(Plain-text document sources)
..........

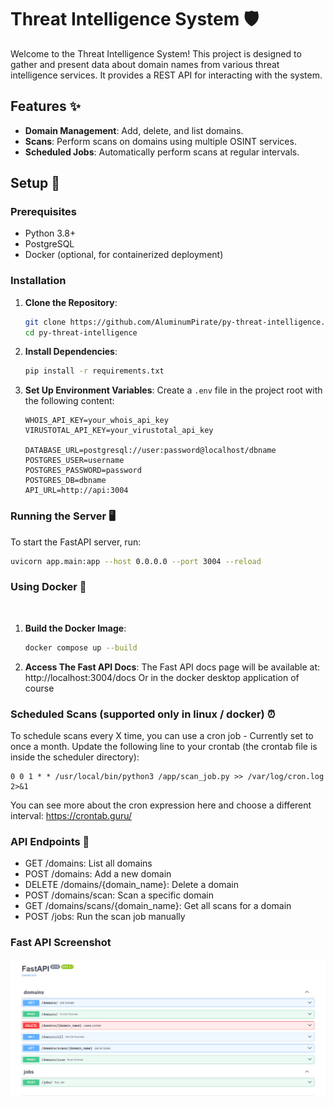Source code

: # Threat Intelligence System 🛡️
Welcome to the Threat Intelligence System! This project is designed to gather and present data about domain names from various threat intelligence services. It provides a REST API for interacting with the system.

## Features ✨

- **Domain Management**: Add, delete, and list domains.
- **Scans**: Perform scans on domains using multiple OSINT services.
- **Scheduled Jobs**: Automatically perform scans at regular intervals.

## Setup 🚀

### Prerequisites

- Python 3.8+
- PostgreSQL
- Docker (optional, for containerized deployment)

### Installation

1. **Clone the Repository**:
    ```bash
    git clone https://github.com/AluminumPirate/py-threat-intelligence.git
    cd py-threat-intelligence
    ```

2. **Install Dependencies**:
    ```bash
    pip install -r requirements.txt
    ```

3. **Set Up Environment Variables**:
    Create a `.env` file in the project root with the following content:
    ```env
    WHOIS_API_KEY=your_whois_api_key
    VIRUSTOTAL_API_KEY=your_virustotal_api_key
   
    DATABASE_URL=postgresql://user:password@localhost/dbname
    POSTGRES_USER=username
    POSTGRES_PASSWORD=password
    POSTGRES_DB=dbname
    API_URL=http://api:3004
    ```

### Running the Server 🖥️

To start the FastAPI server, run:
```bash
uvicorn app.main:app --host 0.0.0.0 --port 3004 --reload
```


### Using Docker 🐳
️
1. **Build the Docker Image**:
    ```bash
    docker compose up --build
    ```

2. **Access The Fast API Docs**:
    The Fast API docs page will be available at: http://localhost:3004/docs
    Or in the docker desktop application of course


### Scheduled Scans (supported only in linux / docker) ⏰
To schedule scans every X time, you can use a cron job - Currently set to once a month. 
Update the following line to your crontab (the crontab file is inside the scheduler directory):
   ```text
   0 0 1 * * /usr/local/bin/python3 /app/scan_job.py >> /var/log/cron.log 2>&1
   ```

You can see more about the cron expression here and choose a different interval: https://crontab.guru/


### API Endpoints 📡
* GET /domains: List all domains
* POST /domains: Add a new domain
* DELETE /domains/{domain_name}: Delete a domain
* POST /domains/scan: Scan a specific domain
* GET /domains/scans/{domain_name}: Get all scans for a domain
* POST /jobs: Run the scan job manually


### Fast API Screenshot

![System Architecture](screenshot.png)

..........

▶ _What is required_
Write out the data above in full and exactly, but not the pictures.

▶ _Exercise output_
Source code

: # Threat Intelligence System 🛡️
Welcome to the Threat Intelligence System! This project is designed to gather and present data about domain names from various threat intelligence services. It provides a REST API for interacting with the system.

## Features ✨

- **Domain Management**: Add, delete, and list domains.
- **Scans**: Perform scans on domains using multiple OSINT services.
- **Scheduled Jobs**: Automatically perform scans at regular intervals.

## Setup 🚀

### Prerequisites

- Python 3.8+
- PostgreSQL
- Docker (optional, for containerized deployment)

### Installation

1. **Clone the Repository**:
    ```bash
    git clone https://github.com/AluminumPirate/py-threat-intelligence.git
    cd py-threat-intelligence
    ```

2. **Install Dependencies**:
    ```bash
    pip install -r requirements.txt
    ```

3. **Set Up Environment Variables**:
    Create a `.env` file in the project root with the following content:
    ```env
    WHOIS_API_KEY=your_whois_api_key
    VIRUSTOTAL_API_KEY=your_virustotal_api_key
   
    DATABASE_URL=postgresql://user:password@localhost/dbname
    POSTGRES_USER=username
    POSTGRES_PASSWORD=password
    POSTGRES_DB=dbname
    API_URL=http://api:3004
    ```

### Running the Server 🖥️

To start the FastAPI server, run:
```bash
uvicorn app.main:app --host 0.0.0.0 --port 3004 --reload
```


### Using Docker 🐳
️
1. **Build the Docker Image**:
    ```bash
    docker compose up --build
    ```

2. **Access The Fast API Docs**:
    The Fast API docs page will be available at: http://localhost:3004/docs
    Or in the docker desktop application of course


### Scheduled Scans (supported only in linux / docker) ⏰
To schedule scans every X time, you can use a cron job - Currently set to once a month. 
Update the following line to your crontab (the crontab file is inside the scheduler directory):
   ```text
   0 0 1 * * /usr/local/bin/python3 /app/scan_job.py >> /var/log/cron.log 2>&1
   ```

You can see more about the cron expression here and choose a different interval: https://crontab.guru/


### API Endpoints 📡
* GET /domains: List all domains
* POST /domains: Add a new domain
* DELETE /domains/{domain_name}: Delete a domain
* POST /domains/scan: Scan a specific domain
* GET /domains/scans/{domain_name}: Get all scans for a domain
* POST /jobs: Run the scan job manually


### Fast API Screenshot

![System Architecture](screenshot.png)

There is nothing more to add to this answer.